O Vazio Que Tem Forma
Há silêncios que não são ausência.
São uma espécie de
presença discreta.
O vazio que tem forma é assim:
não
grita, não pesa, mas ocupa espaço — um espaço que se sente.
Recordo-me de um desenho antigo, feito à mão, durante uma pausa
no escritório.
Um portão de ferro forjado, entreaberto.
De
um lado, a saída do Nada.
Do outro, a entrada para Coisa
Nenhuma.
Surreal? Talvez.
Mas naquele traço havia verdade.
E espanto. E um sorriso contido da colega do lado que nunca me
esqueci.
Vivemos rodeados de matéria e movimento.
Mas é nas margens
do real que habitamos muitas vezes.
Entre o que não existe…
e
o que só existe como ideia.
A memória de algo que nunca chegou a acontecer.

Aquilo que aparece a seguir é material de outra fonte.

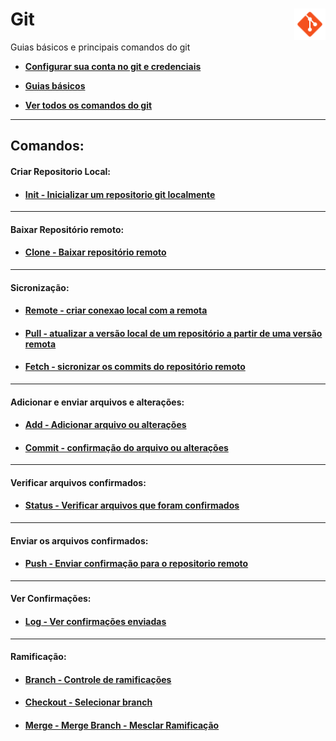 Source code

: <div><h1> Git <img align="right" width="50px" src="img/icons8-git-48.png"></h1></div>

<p> Guias básicos e principais comandos do git </p>

- <a href="/guias/git-config.md"><b> Configurar sua conta no git e credenciais <b></a>

- <a href="/guias/README.md"><b> Guias básicos <b></a>
- <a href="comandos/README.md"><b> Ver todos os comandos do git</b> </a>
<!-- - <a href="https://github.com/gladsonsimoes/git/blob/main/Configura%C3%A7%C3%A3o%26Diret%C3%B3rio.md"><b> Configurar conta e comandos de pasta</b></a> -->

---
## Comandos:

#### Criar Repositorio Local:
- #### <a href="comandos/comandos_de_uso/git_init.md"> Init - Inicializar um repositorio git localmente </a><br>

---
#### Baixar Repositório remoto:
- #### <a href="comandos/comandos_de_uso/git_clone.md"> Clone - Baixar repositório remoto </a><br>  

---
#### Sicronização:
- #### <a href="/comandos/comandos_de_uso/git_remote.md"> Remote - criar conexao local com a remota </a><br>  
- #### <a href="/comandos/comandos_de_uso/git_pull.md"> Pull - atualizar a versão local de um repositório a partir de uma versão remota </a><br>
- #### <a href="/comandos/comandos_de_uso/git_fetch.md"> Fetch - sicronizar os commits do repositório remoto </a><br>

---
#### Adicionar e enviar arquivos e alterações:
- #### <a href="/comandos/comandos_de_uso/git_add.md"> Add - Adicionar arquivo ou alterações </a><br>
- #### <a href="/comandos/comandos_de_uso/git_commit.md"> Commit - confirmação do arquivo ou alterações </a><br>

---
#### Verificar arquivos confirmados:
- #### <a href="/comandos/comandos_de_uso/git_status.md"> Status - Verificar arquivos que foram confirmados</a>

---
#### Enviar os arquivos confirmados:
- #### <a href="/comandos/comandos_de_uso/git_push.md"> Push - Enviar confirmação para o repositorio remoto </a><br>

---
#### Ver Confirmações:
- #### <a href="/comandos/comandos_de_uso/git_log.md"> Log - Ver confirmações enviadas </a><br>

---
#### Ramificação:
- #### <a href="/comandos/comandos_de_uso/git_branch.md"> Branch - Controle de ramificações </a><br>
- #### <a href="/comandos/comandos_de_uso/git_checkout.md"> Checkout - Selecionar branch </a><br>  
- #### <a href="/comandos/comandos_de_uso/git_merge.md"> Merge - Merge Branch - Mesclar Ramificação </a><br>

A esperança em coisas que não têm nome.
A convicção de que devia haver qualquer coisa mais.
E o medo de que não haja.
Essas não são ilusões.
São territórios
interiores, onde se constrói o que somos.
🧭 E quanto ao sentido?
Procuramo-lo.
Na carreira. No amor. No aplauso.
Na
certeza artificial das rotinas.
Como se o mundo devesse,
obrigatoriamente, oferecer um propósito.
Mas o mundo raramente oferece sentido.
Dá-nos
interrogações.
Dá-nos mapas sem escala.
Dá-nos o
absurdo como cenário de fundo — e espera que saibamos dançar
mesmo assim.
📜 Talvez seja isto:
Há um portão.
De ferro.
Entreaberto.
Não convida
nem repele.
Está lá — como um gesto.
E quem o desenha, quem o vê, quem o compreende,
já
está do lado de cá da lucidez.
Mesmo que do outro lado esteja só a Coisa Nenhuma.
Ou o
silêncio.
Ou nós próprios.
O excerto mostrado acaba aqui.